It has been a long time since I wrote in my blog. Today I thought I would like to do some work on my observations of how people around me have given me the opportunity to examine myself. I am not in the league of the Dalai Lama , Buddha, Einstein, Socrates or any of the great thinkers or philosophers but I have the benefit of a few years of observation and reflection that I would like to share and receive comments on if you wish to make them. I have no answers about how one should live his life only how my own has always had lots of room for improvement. And I see how I learn from the reflections of my actions just what works for me and what doesn’t. Often the reflection comes through the effect I have on people and things around me. And how they respond impacts my perception of myself. .So how can I use that impact in the most productive way? Simply by changing my perception and making it work for me rather than against me.
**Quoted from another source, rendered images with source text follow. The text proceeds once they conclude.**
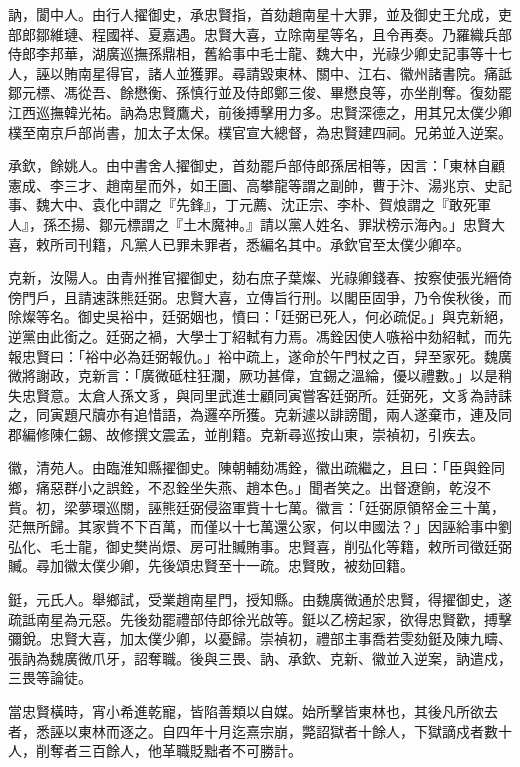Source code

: \begin{pinyinscope}
訥，閬中人。由行人擢御史，承忠賢指，首劾趙南星十大罪，並及御史王允成，吏部郎鄒維璉、程國祥、夏嘉遇。忠賢大喜，立除南星等名，且令再奏。乃羅織兵部侍郎李邦華，湖廣巡撫孫鼎相，舊給事中毛士龍、魏大中，光祿少卿史記事等十七人，誣以賄南星得官，諸人並獲罪。尋請毀東林、關中、江右、徽州諸書院。痛詆鄒元標、馮從吾、餘懋衡、孫慎行並及侍郎鄭三俊、畢懋良等，亦坐削奪。復劾罷江西巡撫韓光祐。訥為忠賢鷹犬，前後搏擊用力多。忠賢深德之，用其兄太僕少卿樸至南京戶部尚書，加太子太保。樸官宣大總督，為忠賢建四祠。兄弟並入逆案。

承欽，餘姚人。由中書舍人擢御史，首劾罷戶部侍郎孫居相等，因言：「東林自顧憲成、李三才、趙南星而外，如王圖、高攀龍等謂之副帥，曹于汴、湯兆京、史記事、魏大中、袁化中謂之『先鋒』，丁元薦、沈正宗、李朴、賀烺謂之『敢死軍人』，孫丕揚、鄒元標謂之『土木魔神。』請以黨人姓名、罪狀榜示海內。」忠賢大喜，敕所司刊籍，凡黨人已罪未罪者，悉編名其中。承欽官至太僕少卿卒。

克新，汝陽人。由青州推官擢御史，劾右庶子葉燦、光祿卿錢春、按察使張光縉倚傍門戶，且請速誅熊廷弼。忠賢大喜，立傳旨行刑。以閣臣固爭，乃令俟秋後，而除燦等名。御史吳裕中，廷弼姻也，憤曰：「廷弼已死人，何必疏促。」與克新絕，逆黨由此銜之。廷弼之禍，大學士丁紹軾有力焉。馮銓因使人嗾裕中劾紹軾，而先報忠賢曰：「裕中必為廷弼報仇。」裕中疏上，遂命於午門杖之百，舁至家死。魏廣微將謝政，克新言：「廣微砥柱狂瀾，厥功甚偉，宜錫之溫綸，優以禮數。」以是稍失忠賢意。太倉人孫文豸，與同里武進士顧同寅嘗客廷弼所。廷弼死，文豸為詩誄之，同寅題尺牘亦有追惜語，為邏卒所獲。克新遽以誹謗聞，兩人遂棄市，連及同郡編修陳仁錫、故修撰文震孟，並削籍。克新尋巡按山東，崇禎初，引疾去。

徽，清苑人。由臨淮知縣擢御史。陳朝輔劾馮銓，徽出疏繼之，且曰：「臣與銓同鄉，痛惡群小之誤銓，不忍銓坐失燕、趙本色。」聞者笑之。出督遼餉，乾沒不貲。初，梁夢環巡關，誣熊廷弼侵盜軍貲十七萬。徽言：「廷弼原領帑金三十萬，茫無所歸。其家貲不下百萬，而僅以十七萬還公家，何以申國法？」因誣給事中劉弘化、毛士龍，御史樊尚燝、房可壯贓賄事。忠賢喜，削弘化等籍，敕所司徵廷弼贓。尋加徽太僕少卿，先後頌忠賢至十一疏。忠賢敗，被劾回籍。

鋌，元氏人。舉鄉試，受業趙南星門，授知縣。由魏廣微通於忠賢，得擢御史，遂疏詆南星為元惡。先後劾罷禮部侍郎徐光啟等。鋌以乙榜起家，欲得忠賢歡，搏擊彌銳。忠賢大喜，加太僕少卿，以憂歸。崇禎初，禮部主事喬若雯劾鋌及陳九疇、張訥為魏廣微爪牙，詔奪職。後與三畏、訥、承欽、克新、徽並入逆案，訥遣戍，三畏等論徒。

當忠賢橫時，宵小希進乾寵，皆陷善類以自媒。始所擊皆東林也，其後凡所欲去者，悉誣以東林而逐之。自四年十月迄熹宗崩，斃詔獄者十餘人，下獄謫戍者數十人，削奪者三百餘人，他革職貶黜者不可勝計。


\end{pinyinscope}
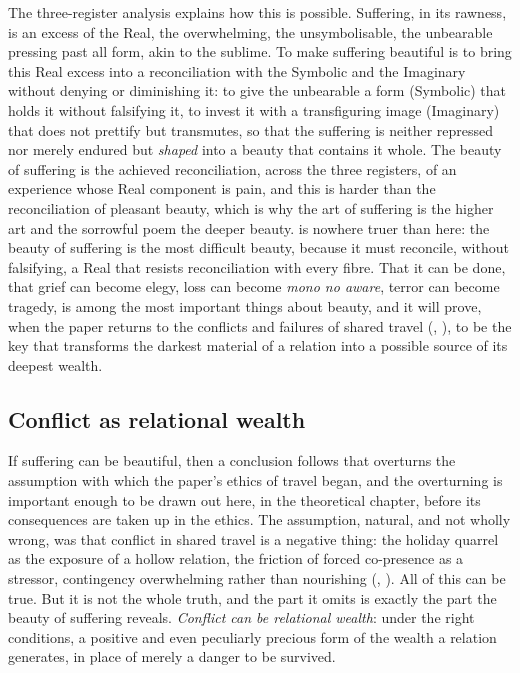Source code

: The three-register analysis explains how this is possible. Suffering, in its rawness, is an excess of the Real, the overwhelming, the unsymbolisable, the unbearable pressing past all form, akin to the sublime. To make suffering beautiful is to bring this Real excess into a reconciliation with the Symbolic and the Imaginary without denying or diminishing it: to give the unbearable a form (Symbolic) that holds it without falsifying it, to invest it with a transfiguring image (Imaginary) that does not prettify but transmutes, so that the suffering is neither repressed nor merely endured but \emph{shaped} into a beauty that contains it whole. The beauty of suffering is the achieved reconciliation, across the three registers, of an experience whose Real component is pain, and this is harder than the reconciliation of pleasant beauty, which is why the art of suffering is the higher art and the sorrowful poem the deeper beauty.  is nowhere truer than here: the beauty of suffering is the most difficult beauty, because it must reconcile, without falsifying, a Real that resists reconciliation with every fibre. That it can be done, that grief can become elegy, loss can become \emph{mono no aware}, terror can become tragedy, is among the most important things about beauty, and it will prove, when the paper returns to the conflicts and failures of shared travel (, ), to be the key that transforms the darkest material of a relation into a possible source of its deepest wealth.

\subsection{Conflict as relational wealth}
\label{p21:sub:conflict-wealth}

If suffering can be beautiful, then a conclusion follows that overturns the assumption with which the paper's ethics of travel began, and the overturning is important enough to be drawn out here, in the theoretical chapter, before its consequences are taken up in the ethics. The assumption, natural, and not wholly wrong, was that conflict in shared travel is a negative thing: the holiday quarrel as the exposure of a hollow relation, the friction of forced co-presence as a stressor, contingency overwhelming rather than nourishing (, ). All of this can be true. But it is not the whole truth, and the part it omits is exactly the part the beauty of suffering reveals. \emph{Conflict can be relational wealth}: under the right conditions, a positive and even peculiarly precious form of the wealth a relation generates, in place of merely a danger to be survived.


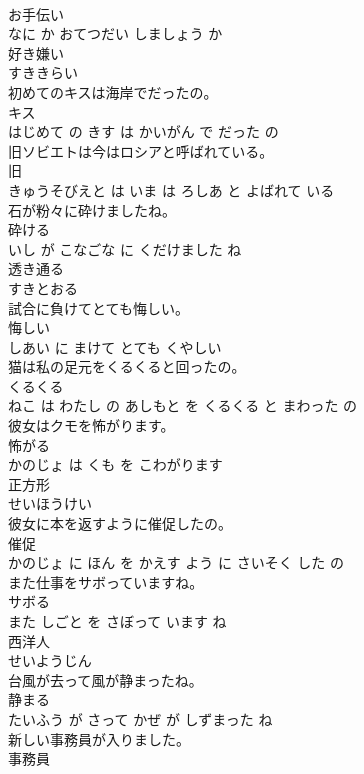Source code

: \documentclass[8pt]{extreport}
\begin{document}
\begin{CJK}{UTF8}{min}
\\	お手伝い 
\\	なに か おてつだい しましょう か			
\\	好き嫌い	
\\	すききらい		
\\	初めてのキスは海岸でだったの。	
\\	キス 
\\	はじめて の きす は かいがん で だった の			
\\	旧ソビエトは今はロシアと呼ばれている。	
\\	旧 
\\	きゅうそびえと は いま は ろしあ と よばれて いる			
\\	石が粉々に砕けましたね。	
\\	砕ける 
\\	いし が こなごな に くだけました ね			
\\	透き通る	
\\	すきとおる		
\\	試合に負けてとても悔しい。	
\\	悔しい 
\\	しあい に まけて とても くやしい			
\\	猫は私の足元をくるくると回ったの。	
\\	くるくる 
\\	ねこ は わたし の あしもと を くるくる と まわった の			
\\	彼女はクモを怖がります。	
\\	怖がる 
\\	かのじょ は くも を こわがります			
\\	正方形	
\\	せいほうけい		
\\	彼女に本を返すように催促したの。	
\\	催促 
\\	かのじょ に ほん を かえす よう に さいそく した の			
\\	また仕事をサボっていますね。	
\\	サボる 
\\	また しごと を さぼって います ね			
\\	西洋人	
\\	せいようじん		
\\	台風が去って風が静まったね。	
\\	静まる 
\\	たいふう が さって かぜ が しずまった ね			
\\	新しい事務員が入りました。	
\\	事務員 

\end{CJK}
\end{document}
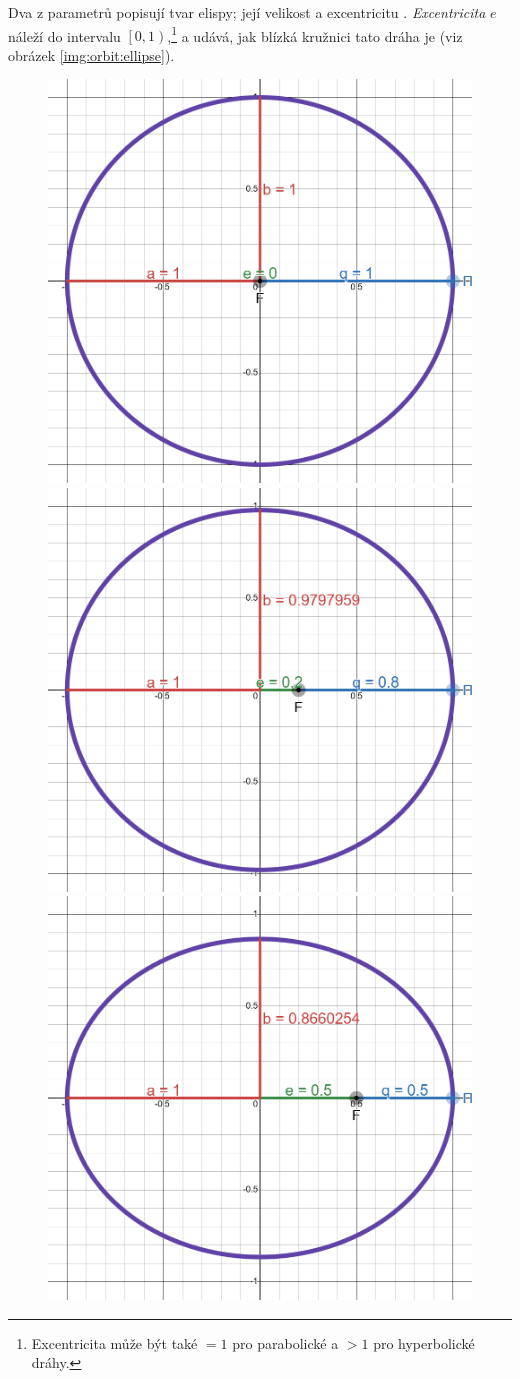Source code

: \medskip

Dva z parametrů popisují tvar elispy; její velikost a excentricitu \cite{astro}. \textit{Excentricita} $e$ náleží do intervalu $\left[0,1\right)$,\footnote{Excentricita může být také $=1$ pro parabolické a $>1$ pro hyperbolické dráhy. } a udává, jak blízká kružnici tato dráha je (viz obrázek \ref{img:orbit:ellipse}).

\begin{figure}[ht]
    \centering
    \includegraphics[width=0.5\linewidth]{img/ellipse/ellipse-e00.png}\hfill
    \includegraphics[width=0.5\linewidth]{img/ellipse/ellipse-e02.png}\vfill
    \includegraphics[width=0.5\linewidth]{img/ellipse/ellipse-e05.png}\hfill

\end{figure}
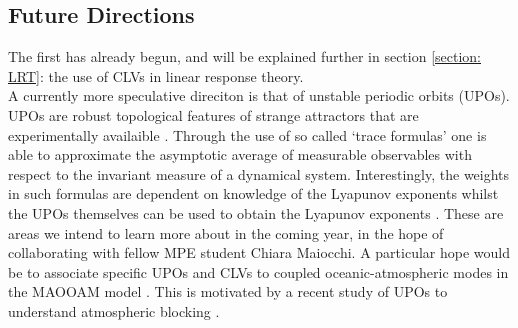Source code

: \subsection{Future Directions} \label{subsection: Lyapunov future}


The first has already begun, and will be explained further in section \ref{section: LRT}: the use of CLVs in linear response theory.\\


A currently more speculative direciton is that of unstable periodic orbits (UPOs). UPOs are robust topological features of strange attractors that are experimentally availaible \cite{Cvitanovic1988}. Through the use of so called `trace formulas' one is able to approximate the asymptotic average of measurable observables with respect to the invariant measure of a dynamical system. Interestingly, the weights in such formulas are dependent on knowledge of the Lyapunov exponents whilst the UPOs themselves can be used to obtain the Lyapunov exponents \cite{Pikovsky2016} \cite{Cvitanovic}. These are areas we intend to learn more about in the coming year, in the hope of collaborating with fellow MPE student Chiara Maiocchi. A particular hope would be to associate specific UPOs and CLVs to coupled oceanic-atmospheric modes in the MAOOAM model \cite{DeCruz2016}. This is motivated by a recent study of UPOs to understand atmospheric blocking \cite{Lucarini2020}.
Oh I am as guilty of this as much as the next fellow. Criticising , that is Yet there are those wonderful people who seem to go with the flow, roll with the punches and still come out smiling without complaint. Not me. I simply HAVE to voice my opinion of the actions of others that don’t jibe with how I perceive they should behave. I work at it. Really I do . Usually I say nothing to them. And when I do have to vent , I choose my sounding board carefully. It is a matter or survival after all. And besides who wants a comeback that will be damaging to the ever-present ego.
The odd thing is that I cannot stand listening to people who criticise others. It appears to me that indirectly they are boasting about themselves.
I give and receive criticism . For example; I have a way of folding my sheets that suits me just fine. My mother has her way of doing it which I really don’t like. She chooses an accordion style and I like mine to tuck in so that when I lift them nothing dangles. I have learned to say nothing because when once I superciliously proclaimed that I ( said with emphasis) NEVER do MINE that way , I got a look that would take the starch right out of those sheets. And her indignation is understandable. It really doesn’t matter how she folds her sheets or how I do mine as long as we are both pleased with what we have to handle. Lesson learned.
Many years ago well over a third of a century past, I remember peeling potatoes for a friend at her house. I was peeling so that I would make sure the skin came off very thinly because when I was a child my mother had been very particular about not wasting potatoes . She managed a restaurant for a time and how she would mutter under her breath about the wasteful young man who peeled the potatoes for French fries. It was nigh a capital offence in her mind. She was mindful of the dollars and cents and many of those thick skins would make a full order of fries if care were taken to shave the potatoes carefully.
Anyway I had heard this over and over for many years so when I peeled potatoes I took great pains to do it in a way that would make my mother proud. After doing a gallon for the acquaintance I was visiting I cut them up for boiling. No fries on this occasion. I was very pleased with myself.
But not for long.
The lady I was helping took one look at my workmanship, stuck her nose in the air, put her hand in the pot , took out one potato and with a look of utter scorn sniffed the words, “ Eyes! These potatoes have eyes. I can’t stand having eyes looking up at me from my plate!”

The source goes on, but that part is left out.